Potential Limitation of the Study

In this study, only the acute effects of the various compounds to the fractal-like complexity were assessed in hiPSC-CMs. Further studies would be needed to show the chronic, long-term effects of the compounds. Moreover, the mechanisms behind the alterations in fractal complexity were not studied. We did not investigate in detail the effect of β-adrenergic agonist to the long-range fractal correlations of hiPSC-CMs. Also, with this model we could not take into account the continuous exposure of sympathetic and parasympathetic stimuli affecting CMs in vivo.
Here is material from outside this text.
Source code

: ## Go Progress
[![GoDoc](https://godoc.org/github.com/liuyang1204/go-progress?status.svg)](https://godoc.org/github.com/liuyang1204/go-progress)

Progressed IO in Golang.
This study does not answer to what would be the implications of altered fractality toward Brownian motion in hiPSC-CMs in terms of long-term health, adaptability and responsiveness to unpredictable stimuli.

Conclusions

In conclusion, the hiPSC-LQT-CMs appear to exhibit fractal-like complexity at baseline condition suggesting that the intrinsic mechanisms of LQT-CMs contributing to the fractal complexity are not altered. Although the effects of various compounds to the field potential parameters were as expected, the fractal-like complexity of the hiPSC-CMs was significantly altered in healthy as well as LQT-specific CMs. No significant differences in the α scaling exponent were found between WT- and LQT-CMs. These findings may suggest that the cardiac ion channel generating IKs current as well as the modulation of β1-adrenoreceptors by β-blocker bisoprolol may contribute to the fractal-like complexity of the hiPSC-CMs.